■ Work instructions ■
A word-for-word copy of the data is what's wanted, with no pictures.

■ Information given ■
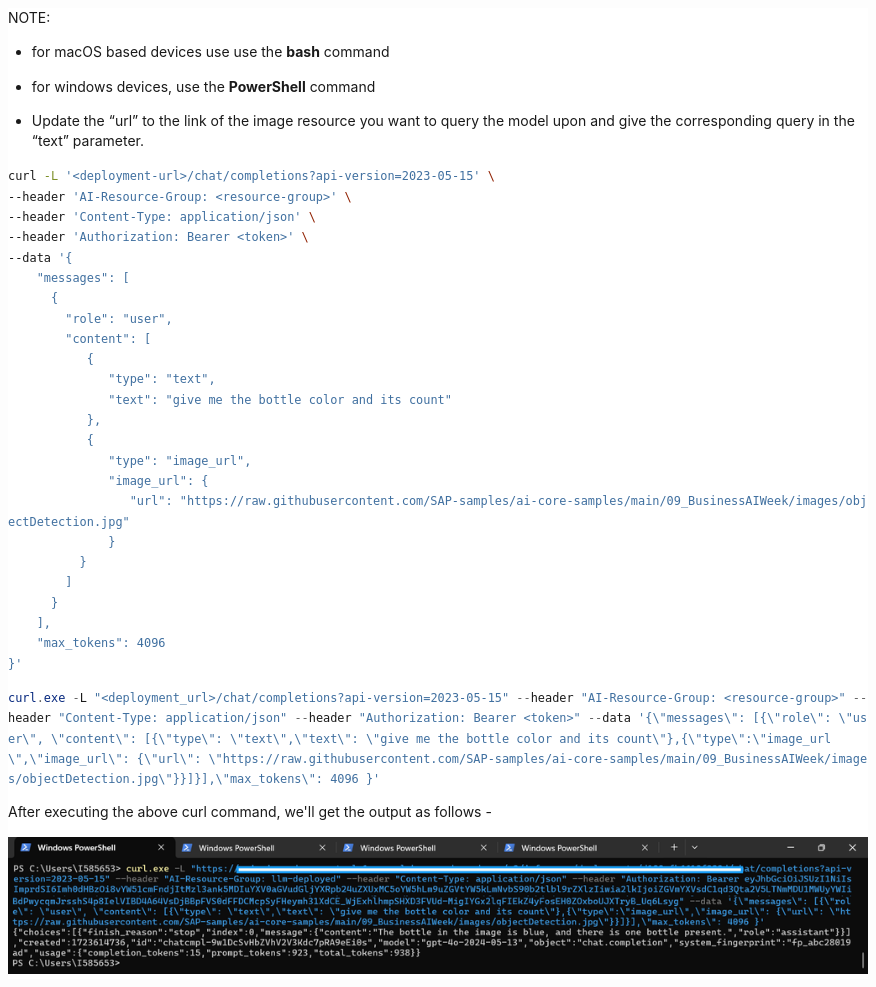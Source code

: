 NOTE:
 
 - for macOS based devices use  use the **bash** command

 - for windows devices, use the **PowerShell** command

 - Update the “url” to the link of the image resource you want to query the model upon and give the corresponding query in the “text” parameter.

```bash
curl -L '<deployment-url>/chat/completions?api-version=2023-05-15' \
--header 'AI-Resource-Group: <resource-group>' \
--header 'Content-Type: application/json' \
--header 'Authorization: Bearer <token>' \
--data '{
    "messages": [
      {
        "role": "user",
        "content": [
           {
              "type": "text",
              "text": "give me the bottle color and its count"
           },
           {
              "type": "image_url",
              "image_url": {
                 "url": "https://raw.githubusercontent.com/SAP-samples/ai-core-samples/main/09_BusinessAIWeek/images/objectDetection.jpg"
              }
          }
        ]
      }
    ],
    "max_tokens": 4096
}'
```

```PowerShell
curl.exe -L "<deployment_url>/chat/completions?api-version=2023-05-15" --header "AI-Resource-Group: <resource-group>" --header "Content-Type: application/json" --header "Authorization: Bearer <token>" --data '{\"messages\": [{\"role\": \"user\", \"content\": [{\"type\": \"text\",\"text\": \"give me the bottle color and its count\"},{\"type\":\"image_url\",\"image_url\": {\"url\": \"https://raw.githubusercontent.com/SAP-samples/ai-core-samples/main/09_BusinessAIWeek/images/objectDetection.jpg\"}}]}],\"max_tokens\": 4096 }'
```

After executing the above curl command, we'll get the output as follows - 

![output](img/objectCurlOP.png)
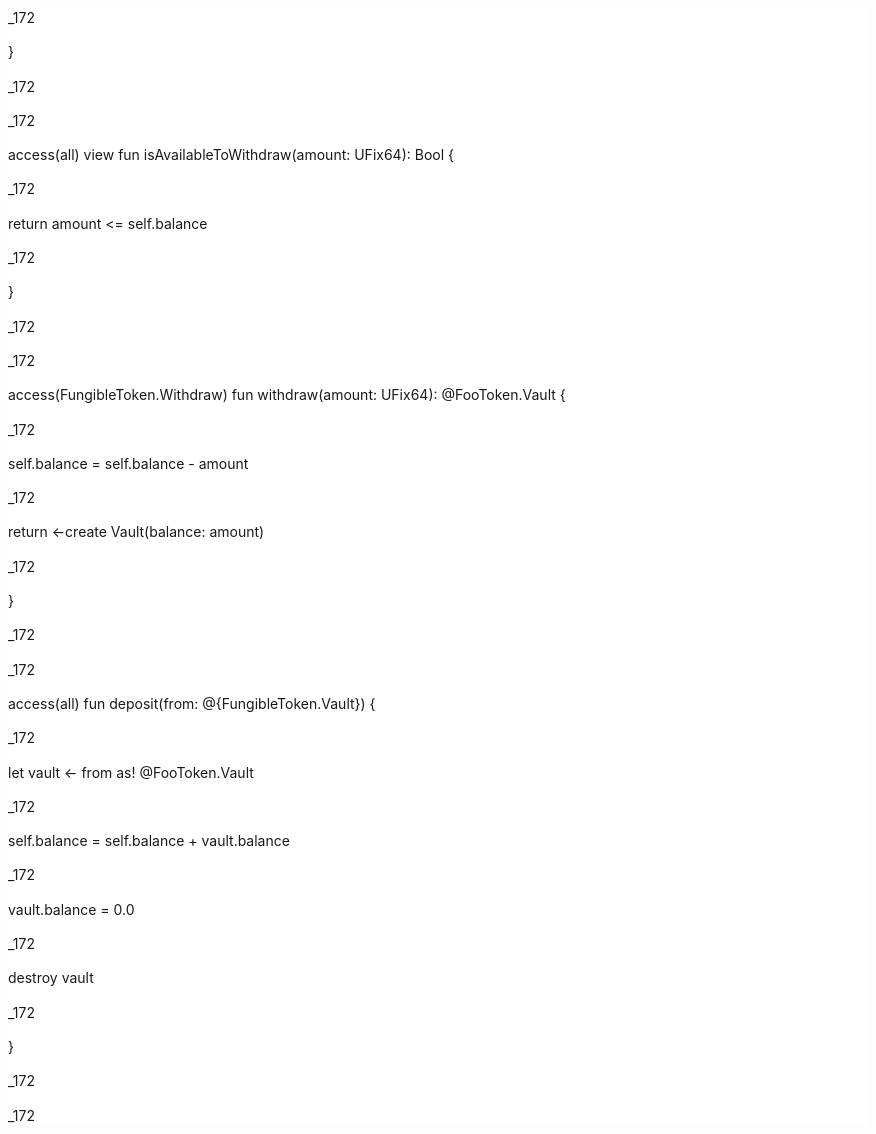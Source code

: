 _172

}

_172

_172

access(all) view fun isAvailableToWithdraw(amount: UFix64): Bool {

_172

return amount <= self.balance

_172

}

_172

_172

access(FungibleToken.Withdraw) fun withdraw(amount: UFix64): @FooToken.Vault {

_172

self.balance = self.balance - amount

_172

return <-create Vault(balance: amount)

_172

}

_172

_172

access(all) fun deposit(from: @{FungibleToken.Vault}) {

_172

let vault <- from as! @FooToken.Vault

_172

self.balance = self.balance + vault.balance

_172

vault.balance = 0.0

_172

destroy vault

_172

}

_172

_172
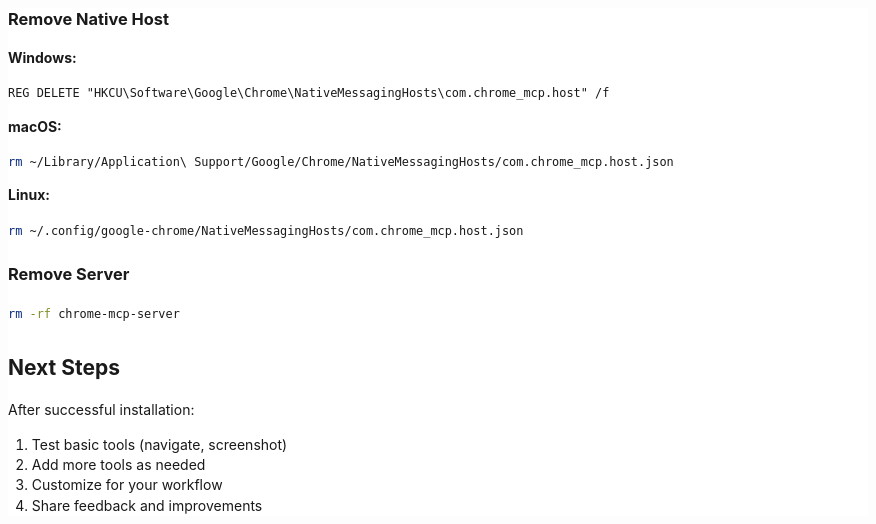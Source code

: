 ### Remove Native Host

**Windows:**
```batch
REG DELETE "HKCU\Software\Google\Chrome\NativeMessagingHosts\com.chrome_mcp.host" /f
```

**macOS:**
```bash
rm ~/Library/Application\ Support/Google/Chrome/NativeMessagingHosts/com.chrome_mcp.host.json
```

**Linux:**
```bash
rm ~/.config/google-chrome/NativeMessagingHosts/com.chrome_mcp.host.json
```

### Remove Server
```bash
rm -rf chrome-mcp-server
```

## Next Steps

After successful installation:

1. Test basic tools (navigate, screenshot)
2. Add more tools as needed
3. Customize for your workflow
4. Share feedback and improvements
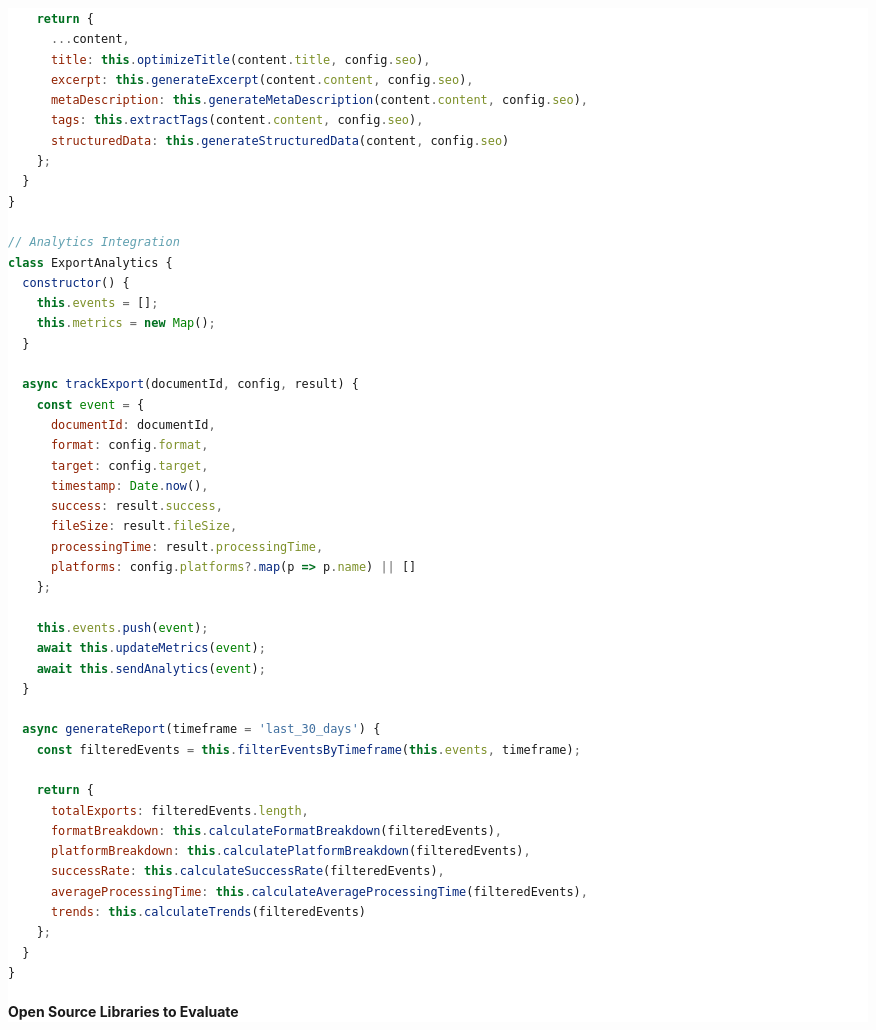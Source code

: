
 ```javascript
    return {
      ...content,
      title: this.optimizeTitle(content.title, config.seo),
      excerpt: this.generateExcerpt(content.content, config.seo),
      metaDescription: this.generateMetaDescription(content.content, config.seo),
      tags: this.extractTags(content.content, config.seo),
      structuredData: this.generateStructuredData(content, config.seo)
    };
  }
}

// Analytics Integration
class ExportAnalytics {
  constructor() {
    this.events = [];
    this.metrics = new Map();
  }

  async trackExport(documentId, config, result) {
    const event = {
      documentId: documentId,
      format: config.format,
      target: config.target,
      timestamp: Date.now(),
      success: result.success,
      fileSize: result.fileSize,
      processingTime: result.processingTime,
      platforms: config.platforms?.map(p => p.name) || []
    };

    this.events.push(event);
    await this.updateMetrics(event);
    await this.sendAnalytics(event);
  }

  async generateReport(timeframe = 'last_30_days') {
    const filteredEvents = this.filterEventsByTimeframe(this.events, timeframe);

    return {
      totalExports: filteredEvents.length,
      formatBreakdown: this.calculateFormatBreakdown(filteredEvents),
      platformBreakdown: this.calculatePlatformBreakdown(filteredEvents),
      successRate: this.calculateSuccessRate(filteredEvents),
      averageProcessingTime: this.calculateAverageProcessingTime(filteredEvents),
      trends: this.calculateTrends(filteredEvents)
    };
  }
}
```

#### Open Source Libraries to Evaluate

■ Answer box ■
Source code

: NOTE:
 
 - for macOS based devices use  use the **bash** command

 - for windows devices, use the **PowerShell** command

 - Update the “url” to the link of the image resource you want to query the model upon and give the corresponding query in the “text” parameter.

```bash
curl -L '<deployment-url>/chat/completions?api-version=2023-05-15' \
--header 'AI-Resource-Group: <resource-group>' \
--header 'Content-Type: application/json' \
--header 'Authorization: Bearer <token>' \
--data '{
    "messages": [
      {
        "role": "user",
        "content": [
           {
              "type": "text",
              "text": "give me the bottle color and its count"
           },
           {
              "type": "image_url",
              "image_url": {
                 "url": "https://raw.githubusercontent.com/SAP-samples/ai-core-samples/main/09_BusinessAIWeek/images/objectDetection.jpg"
              }
          }
        ]
      }
    ],
    "max_tokens": 4096
}'
```

```PowerShell
curl.exe -L "<deployment_url>/chat/completions?api-version=2023-05-15" --header "AI-Resource-Group: <resource-group>" --header "Content-Type: application/json" --header "Authorization: Bearer <token>" --data '{\"messages\": [{\"role\": \"user\", \"content\": [{\"type\": \"text\",\"text\": \"give me the bottle color and its count\"},{\"type\":\"image_url\",\"image_url\": {\"url\": \"https://raw.githubusercontent.com/SAP-samples/ai-core-samples/main/09_BusinessAIWeek/images/objectDetection.jpg\"}}]}],\"max_tokens\": 4096 }'
```

After executing the above curl command, we'll get the output as follows - 

![output](img/objectCurlOP.png)
Source code

: _172

}

_172

_172

access(all) view fun isAvailableToWithdraw(amount: UFix64): Bool {

_172

return amount <= self.balance

_172

}

_172

_172

access(FungibleToken.Withdraw) fun withdraw(amount: UFix64): @FooToken.Vault {

_172

self.balance = self.balance - amount

_172

return <-create Vault(balance: amount)

_172

}

_172

_172

access(all) fun deposit(from: @{FungibleToken.Vault}) {

_172

let vault <- from as! @FooToken.Vault

_172

self.balance = self.balance + vault.balance

_172

vault.balance = 0.0

_172

destroy vault

_172

}

_172

_172
Source code

: ### Remove Native Host

**Windows:**
```batch
REG DELETE "HKCU\Software\Google\Chrome\NativeMessagingHosts\com.chrome_mcp.host" /f
```

**macOS:**
```bash
rm ~/Library/Application\ Support/Google/Chrome/NativeMessagingHosts/com.chrome_mcp.host.json
```

**Linux:**
```bash
rm ~/.config/google-chrome/NativeMessagingHosts/com.chrome_mcp.host.json
```

### Remove Server
```bash
rm -rf chrome-mcp-server
```

## Next Steps

After successful installation:

1. Test basic tools (navigate, screenshot)
2. Add more tools as needed
3. Customize for your workflow
4. Share feedback and improvements
Source code

:
 ```javascript
    return {
      ...content,
      title: this.optimizeTitle(content.title, config.seo),
      excerpt: this.generateExcerpt(content.content, config.seo),
      metaDescription: this.generateMetaDescription(content.content, config.seo),
      tags: this.extractTags(content.content, config.seo),
      structuredData: this.generateStructuredData(content, config.seo)
    };
  }
}

// Analytics Integration
class ExportAnalytics {
  constructor() {
    this.events = [];
    this.metrics = new Map();
  }

  async trackExport(documentId, config, result) {
    const event = {
      documentId: documentId,
      format: config.format,
      target: config.target,
      timestamp: Date.now(),
      success: result.success,
      fileSize: result.fileSize,
      processingTime: result.processingTime,
      platforms: config.platforms?.map(p => p.name) || []
    };

    this.events.push(event);
    await this.updateMetrics(event);
    await this.sendAnalytics(event);
  }

  async generateReport(timeframe = 'last_30_days') {
    const filteredEvents = this.filterEventsByTimeframe(this.events, timeframe);

    return {
      totalExports: filteredEvents.length,
      formatBreakdown: this.calculateFormatBreakdown(filteredEvents),
      platformBreakdown: this.calculatePlatformBreakdown(filteredEvents),
      successRate: this.calculateSuccessRate(filteredEvents),
      averageProcessingTime: this.calculateAverageProcessingTime(filteredEvents),
      trends: this.calculateTrends(filteredEvents)
    };
  }
}
```

#### Open Source Libraries to Evaluate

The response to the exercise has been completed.